Buster Olney says MLB commissioner Rob Manfred is attempting to draw the line by suspending Joe Kelly eight games for his actions against the Astros. (1:08)

Joe Kelly's enduring animus toward Houston Astros players has more to do with how they handled the sign-stealing investigation than the actual cheating itself, the Los Angeles Dodgers pitcher said in his first extensive interview since he sparked a benches-clearing confrontation last month in Houston.

In Kelly's eyes, the Houston players, who received immunity from discipline in return for cooperating with a Major League Baseball investigation, sacrificed their managers, coaches and team executives, who took the hit for the players' transgressions.

Kelly made his comments as a guest on "The Big Swing," a podcast hosted by teammate Ross Stripling.

"The people who took the fall for what happened is nonsense," Kelly said. "Yes, everyone is involved. But the way that [sign-stealing system] was run over there was not from coaching staff. ... They're not the head boss in charge of that thing. It's the players. So now the players get the immunity, and all they do is go snitch like a little b----, and they don't have to get fined, they don't have to lose games."

Kelly was suspended for eight games and fined after throwing a ball near the head of Astros third baseman Alex Bregman and then taunting shortstop Carlos Correa, which prompted the benches to clear during a July 28 game in Houston. Kelly appealed the discipline, but MLB reduced the suspension to five games.

The "Big Swing" episode was taped earlier in August, before MLB heard Kelly's appeal of his suspension.

Kelly was not a member of the Dodgers in 2017, when the Astros beat Los Angeles to win the World Series. But in 2018, Kelly pitched for Boston Red Sox manager Alex Cora, who had been Houston's bench coach. Cora was implicated in the findings of the sign-stealing investigation and was suspended for the 2020 season, along with Houston manager A.J. Hinch, Houston general manager Jeff Luhnow and veteran slugger Carlos Beltran, who had been hired to manage the New York Mets in 2020.

Cora, Hinch, Luhnow and Beltran all lost their jobs following the release of the findings.

"When you take someone's livelihood ... to save your own ass, that's what I don't like," Kelly said. "Cheating? They cheated. Everyone knows they're cheaters. They know they're cheaters. It's over. That's been there, done that. But now they mess it up by ruining other people's lives, so they f---ed it up twice. ... When you taint someone's name to save your own name, this is one of the worst things that you could probably do. ... That really friggin' bugs me. I think I'll be irritated forever."

Kelly spoke of how much he cared about Cora, and how Cora's life has been changed by the fallout. Cora would love to explain what happened, Kelly said, "but he hasn't, because he's a respectable man. So when [the Astros] lie" -- by deflecting blame onto staffers -- "that doesn't sit right with me."

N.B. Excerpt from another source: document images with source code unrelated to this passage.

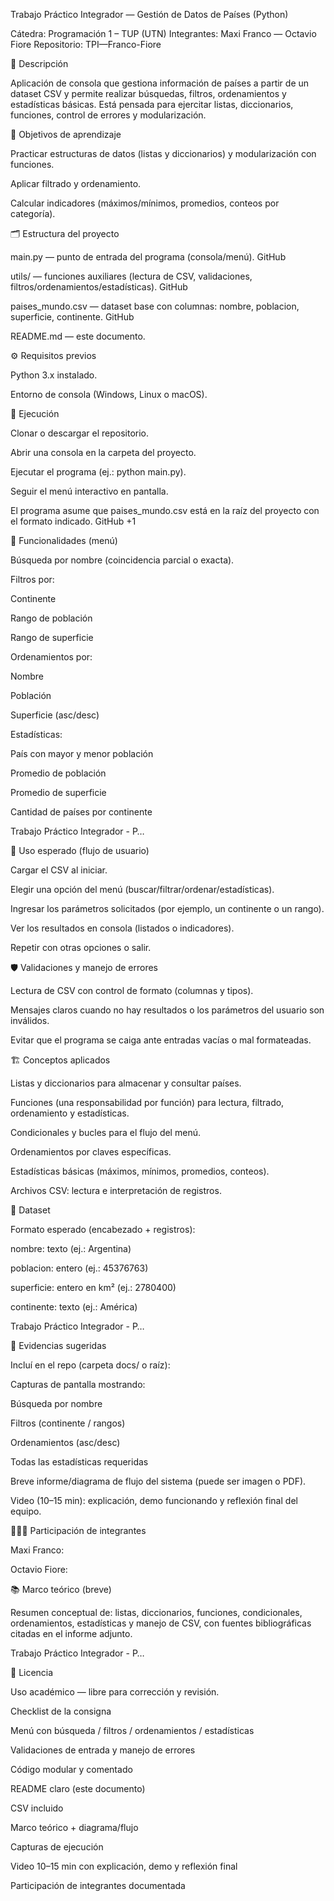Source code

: Trabajo Práctico Integrador — Gestión de Datos de Países (Python)

Cátedra: Programación 1 – TUP (UTN)
Integrantes: Maxi Franco — Octavio Fiore
Repositorio: TPI—Franco-Fiore

🧭 Descripción

Aplicación de consola que gestiona información de países a partir de un dataset CSV y permite realizar búsquedas, filtros, ordenamientos y estadísticas básicas. Está pensada para ejercitar listas, diccionarios, funciones, control de errores y modularización.


🎯 Objetivos de aprendizaje

Practicar estructuras de datos (listas y diccionarios) y modularización con funciones.

Aplicar filtrado y ordenamiento.

Calcular indicadores (máximos/mínimos, promedios, conteos por categoría). 

🗂 Estructura del proyecto

main.py — punto de entrada del programa (consola/menú). 
GitHub

utils/ — funciones auxiliares (lectura de CSV, validaciones, filtros/ordenamientos/estadísticas). 
GitHub

paises_mundo.csv — dataset base con columnas: nombre, poblacion, superficie, continente. 
GitHub

README.md — este documento.

⚙ Requisitos previos

Python 3.x instalado.

Entorno de consola (Windows, Linux o macOS).

🚀 Ejecución

Clonar o descargar el repositorio.

Abrir una consola en la carpeta del proyecto.

Ejecutar el programa (ej.: python main.py).

Seguir el menú interactivo en pantalla.

El programa asume que paises_mundo.csv está en la raíz del proyecto con el formato indicado. 
GitHub
+1

🧩 Funcionalidades (menú)

Búsqueda por nombre (coincidencia parcial o exacta).

Filtros por:

Continente

Rango de población

Rango de superficie

Ordenamientos por:

Nombre

Población

Superficie (asc/desc)

Estadísticas:

País con mayor y menor población

Promedio de población

Promedio de superficie

Cantidad de países por continente

Trabajo Práctico Integrador - P…

🧪 Uso esperado (flujo de usuario)

Cargar el CSV al iniciar.

Elegir una opción del menú (buscar/filtrar/ordenar/estadísticas).

Ingresar los parámetros solicitados (por ejemplo, un continente o un rango).

Ver los resultados en consola (listados o indicadores).

Repetir con otras opciones o salir.

🛡 Validaciones y manejo de errores

Lectura de CSV con control de formato (columnas y tipos).

Mensajes claros cuando no hay resultados o los parámetros del usuario son inválidos.

Evitar que el programa se caiga ante entradas vacías o mal formateadas. 



🏗 Conceptos aplicados

Listas y diccionarios para almacenar y consultar países.

Funciones (una responsabilidad por función) para lectura, filtrado, ordenamiento y estadísticas.

Condicionales y bucles para el flujo del menú.

Ordenamientos por claves específicas.

Estadísticas básicas (máximos, mínimos, promedios, conteos).

Archivos CSV: lectura e interpretación de registros. 



🧾 Dataset

Formato esperado (encabezado + registros):

nombre: texto (ej.: Argentina)

poblacion: entero (ej.: 45376763)

superficie: entero en km² (ej.: 2780400)

continente: texto (ej.: América) 

Trabajo Práctico Integrador - P…

📸 Evidencias sugeridas

Incluí en el repo (carpeta docs/ o raíz):

Capturas de pantalla mostrando:

Búsqueda por nombre

Filtros (continente / rangos)

Ordenamientos (asc/desc)

Todas las estadísticas requeridas

Breve informe/diagrama de flujo del sistema (puede ser imagen o PDF).

Video (10–15 min): explicación, demo funcionando y reflexión final del equipo. 

🧑‍🤝‍🧑 Participación de integrantes

Maxi Franco:

Octavio Fiore:

📚 Marco teórico (breve)

Resumen conceptual de: listas, diccionarios, funciones, condicionales, ordenamientos, estadísticas y manejo de CSV, con fuentes bibliográficas citadas en el informe adjunto. 

Trabajo Práctico Integrador - P…

📝 Licencia

Uso académico — libre para corrección y revisión.

Checklist de la consigna

 Menú con búsqueda / filtros / ordenamientos / estadísticas

 Validaciones de entrada y manejo de errores

 Código modular y comentado

 README claro (este documento)

 CSV incluido

 Marco teórico + diagrama/flujo

 Capturas de ejecución

 Video 10–15 min con explicación, demo y reflexión final

 Participación de integrantes documentada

"Maybe they have called [Cora] and said, 'Hey, I'm sorry.' Or called Luhnow and said, 'Hey, I'm sorry.' Or called Hinch, and Beltran. ... If they had said, 'Hey, I'm super-scared, I didn't know what to do, I didn't want to lose money, I had to rat.' ... Grow a pair of balls and say that."

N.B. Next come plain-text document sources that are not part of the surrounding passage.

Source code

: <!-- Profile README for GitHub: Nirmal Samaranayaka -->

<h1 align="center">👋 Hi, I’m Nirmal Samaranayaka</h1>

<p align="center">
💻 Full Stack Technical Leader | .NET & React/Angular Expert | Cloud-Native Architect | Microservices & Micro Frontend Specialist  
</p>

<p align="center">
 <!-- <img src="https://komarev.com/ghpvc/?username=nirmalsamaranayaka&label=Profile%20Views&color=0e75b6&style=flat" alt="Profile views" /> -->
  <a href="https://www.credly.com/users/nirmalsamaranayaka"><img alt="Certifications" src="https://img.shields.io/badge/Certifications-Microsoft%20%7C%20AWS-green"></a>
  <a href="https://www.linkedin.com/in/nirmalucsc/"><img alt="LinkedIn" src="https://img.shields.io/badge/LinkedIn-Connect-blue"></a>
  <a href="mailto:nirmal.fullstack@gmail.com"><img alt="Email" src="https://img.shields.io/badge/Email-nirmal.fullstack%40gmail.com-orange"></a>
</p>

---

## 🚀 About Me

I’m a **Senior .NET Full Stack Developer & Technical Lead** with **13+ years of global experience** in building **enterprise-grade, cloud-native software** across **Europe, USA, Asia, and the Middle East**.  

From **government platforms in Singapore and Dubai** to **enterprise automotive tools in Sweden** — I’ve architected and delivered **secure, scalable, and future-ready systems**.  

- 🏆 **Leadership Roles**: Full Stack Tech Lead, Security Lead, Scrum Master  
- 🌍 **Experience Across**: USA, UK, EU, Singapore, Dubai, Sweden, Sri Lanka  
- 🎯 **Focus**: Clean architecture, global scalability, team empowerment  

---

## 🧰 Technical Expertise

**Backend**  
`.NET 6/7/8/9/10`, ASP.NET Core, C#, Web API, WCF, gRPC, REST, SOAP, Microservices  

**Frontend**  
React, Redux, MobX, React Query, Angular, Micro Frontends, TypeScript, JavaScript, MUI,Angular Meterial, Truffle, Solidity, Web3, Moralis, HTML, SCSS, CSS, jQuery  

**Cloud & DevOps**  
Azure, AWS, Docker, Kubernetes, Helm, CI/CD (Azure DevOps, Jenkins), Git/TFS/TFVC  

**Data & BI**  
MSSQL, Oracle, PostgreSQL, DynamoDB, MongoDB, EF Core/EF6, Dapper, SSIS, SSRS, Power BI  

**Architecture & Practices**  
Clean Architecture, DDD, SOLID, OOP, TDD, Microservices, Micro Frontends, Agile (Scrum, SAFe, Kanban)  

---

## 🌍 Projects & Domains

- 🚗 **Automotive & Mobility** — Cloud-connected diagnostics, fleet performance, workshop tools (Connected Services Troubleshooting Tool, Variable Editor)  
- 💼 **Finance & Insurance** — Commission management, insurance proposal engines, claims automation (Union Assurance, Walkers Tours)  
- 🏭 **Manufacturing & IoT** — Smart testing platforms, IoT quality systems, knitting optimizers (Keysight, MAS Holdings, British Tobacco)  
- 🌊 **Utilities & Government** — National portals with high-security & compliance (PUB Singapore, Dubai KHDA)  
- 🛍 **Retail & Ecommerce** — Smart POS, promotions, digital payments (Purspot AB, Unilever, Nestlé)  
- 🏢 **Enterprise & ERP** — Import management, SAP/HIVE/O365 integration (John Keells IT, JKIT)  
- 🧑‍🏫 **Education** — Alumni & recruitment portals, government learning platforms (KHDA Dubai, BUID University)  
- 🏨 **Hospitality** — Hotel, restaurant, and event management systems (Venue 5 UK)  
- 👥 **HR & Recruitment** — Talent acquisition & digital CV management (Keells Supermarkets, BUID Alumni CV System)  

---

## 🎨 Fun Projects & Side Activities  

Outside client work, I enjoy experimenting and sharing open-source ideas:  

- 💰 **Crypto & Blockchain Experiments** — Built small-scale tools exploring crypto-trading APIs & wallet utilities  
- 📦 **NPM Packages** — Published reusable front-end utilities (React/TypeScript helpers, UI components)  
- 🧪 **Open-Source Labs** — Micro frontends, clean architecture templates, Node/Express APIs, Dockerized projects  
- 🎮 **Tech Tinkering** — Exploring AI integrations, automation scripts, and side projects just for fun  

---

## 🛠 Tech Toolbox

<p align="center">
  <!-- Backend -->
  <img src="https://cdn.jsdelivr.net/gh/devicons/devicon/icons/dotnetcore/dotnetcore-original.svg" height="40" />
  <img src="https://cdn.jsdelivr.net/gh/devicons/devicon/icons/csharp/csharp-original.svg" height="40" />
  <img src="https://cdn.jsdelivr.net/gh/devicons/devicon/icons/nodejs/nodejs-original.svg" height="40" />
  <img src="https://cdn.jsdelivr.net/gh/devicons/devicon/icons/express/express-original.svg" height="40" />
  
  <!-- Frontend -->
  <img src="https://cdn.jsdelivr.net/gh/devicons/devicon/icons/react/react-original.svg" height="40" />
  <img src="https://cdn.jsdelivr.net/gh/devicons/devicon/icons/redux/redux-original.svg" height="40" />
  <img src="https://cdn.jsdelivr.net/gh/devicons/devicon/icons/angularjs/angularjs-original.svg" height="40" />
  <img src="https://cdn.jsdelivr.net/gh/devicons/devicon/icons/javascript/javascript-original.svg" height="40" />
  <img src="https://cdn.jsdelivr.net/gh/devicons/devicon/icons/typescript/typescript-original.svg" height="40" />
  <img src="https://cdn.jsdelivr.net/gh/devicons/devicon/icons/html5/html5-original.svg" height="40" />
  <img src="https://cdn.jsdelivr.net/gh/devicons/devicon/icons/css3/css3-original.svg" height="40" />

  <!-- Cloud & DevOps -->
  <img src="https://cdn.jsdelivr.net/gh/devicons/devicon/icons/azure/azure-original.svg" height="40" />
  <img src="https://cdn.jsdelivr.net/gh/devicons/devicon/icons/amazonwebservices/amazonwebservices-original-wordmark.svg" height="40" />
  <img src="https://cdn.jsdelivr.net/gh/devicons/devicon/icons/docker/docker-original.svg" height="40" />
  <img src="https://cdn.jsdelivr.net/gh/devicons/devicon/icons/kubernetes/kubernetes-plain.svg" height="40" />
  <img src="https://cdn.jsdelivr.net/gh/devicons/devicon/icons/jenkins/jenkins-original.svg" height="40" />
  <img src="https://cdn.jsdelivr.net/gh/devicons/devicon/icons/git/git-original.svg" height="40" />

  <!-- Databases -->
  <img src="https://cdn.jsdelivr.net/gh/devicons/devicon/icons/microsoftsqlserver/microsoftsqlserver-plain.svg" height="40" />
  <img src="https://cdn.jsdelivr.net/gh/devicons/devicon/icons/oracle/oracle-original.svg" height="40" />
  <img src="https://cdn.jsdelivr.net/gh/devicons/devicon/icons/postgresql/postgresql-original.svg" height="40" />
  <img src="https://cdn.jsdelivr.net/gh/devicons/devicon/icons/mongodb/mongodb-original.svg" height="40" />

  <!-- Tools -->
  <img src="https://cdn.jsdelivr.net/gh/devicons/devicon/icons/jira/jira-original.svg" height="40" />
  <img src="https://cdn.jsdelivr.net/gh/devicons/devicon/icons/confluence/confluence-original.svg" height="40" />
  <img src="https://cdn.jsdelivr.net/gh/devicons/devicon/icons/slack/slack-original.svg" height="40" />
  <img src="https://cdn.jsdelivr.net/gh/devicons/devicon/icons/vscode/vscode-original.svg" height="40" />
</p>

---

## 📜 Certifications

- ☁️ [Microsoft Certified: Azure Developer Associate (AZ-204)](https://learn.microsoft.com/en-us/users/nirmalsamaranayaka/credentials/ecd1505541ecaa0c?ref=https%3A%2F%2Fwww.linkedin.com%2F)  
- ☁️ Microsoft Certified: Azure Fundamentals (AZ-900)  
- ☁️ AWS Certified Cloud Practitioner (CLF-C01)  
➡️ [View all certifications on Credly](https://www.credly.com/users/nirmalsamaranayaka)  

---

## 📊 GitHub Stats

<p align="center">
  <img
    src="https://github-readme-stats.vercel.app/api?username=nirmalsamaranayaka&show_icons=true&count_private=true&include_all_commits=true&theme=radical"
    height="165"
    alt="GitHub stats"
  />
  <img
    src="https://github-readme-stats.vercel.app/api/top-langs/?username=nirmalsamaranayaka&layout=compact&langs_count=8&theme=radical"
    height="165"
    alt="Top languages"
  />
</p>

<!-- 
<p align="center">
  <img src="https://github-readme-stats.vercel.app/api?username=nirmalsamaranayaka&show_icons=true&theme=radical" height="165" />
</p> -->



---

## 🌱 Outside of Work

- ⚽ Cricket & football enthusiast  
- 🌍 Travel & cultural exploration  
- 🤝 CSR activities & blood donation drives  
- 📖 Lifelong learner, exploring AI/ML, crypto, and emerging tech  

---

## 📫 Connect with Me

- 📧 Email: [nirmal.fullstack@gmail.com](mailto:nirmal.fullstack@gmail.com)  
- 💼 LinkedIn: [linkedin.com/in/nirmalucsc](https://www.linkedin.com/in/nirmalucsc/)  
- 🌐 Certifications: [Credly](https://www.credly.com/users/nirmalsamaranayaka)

Kelly said he didn't want to talk to the Astros players, "because they're not respectable men to me."

As for his suspension, Kelly said he thought it was "crazy" in the face of what happened on the field. Kelly didn't hit anybody, and wasn't ejected or even warned by plate umpire Alfonso Marquez. "It blows my mind, still," Kelly said. "It's so upsetting."

Kelly said MLB's contention that he incited the Astros to leave their dugout with his actions is "completely bulls---."

"I socially distanced. I walked away. I didn't get close, and I followed all the guidelines of the CDC, and people on the other side [the Astros] didn't," he said. "... They walked out of their dugout, walked toward us. Carlos Correa f---ing spit at our team. I don't know if it was [at] me. He spit out of his mouth. ... This guy walks over to our dugout and then spits, while I follow all the rules, and I get eight games.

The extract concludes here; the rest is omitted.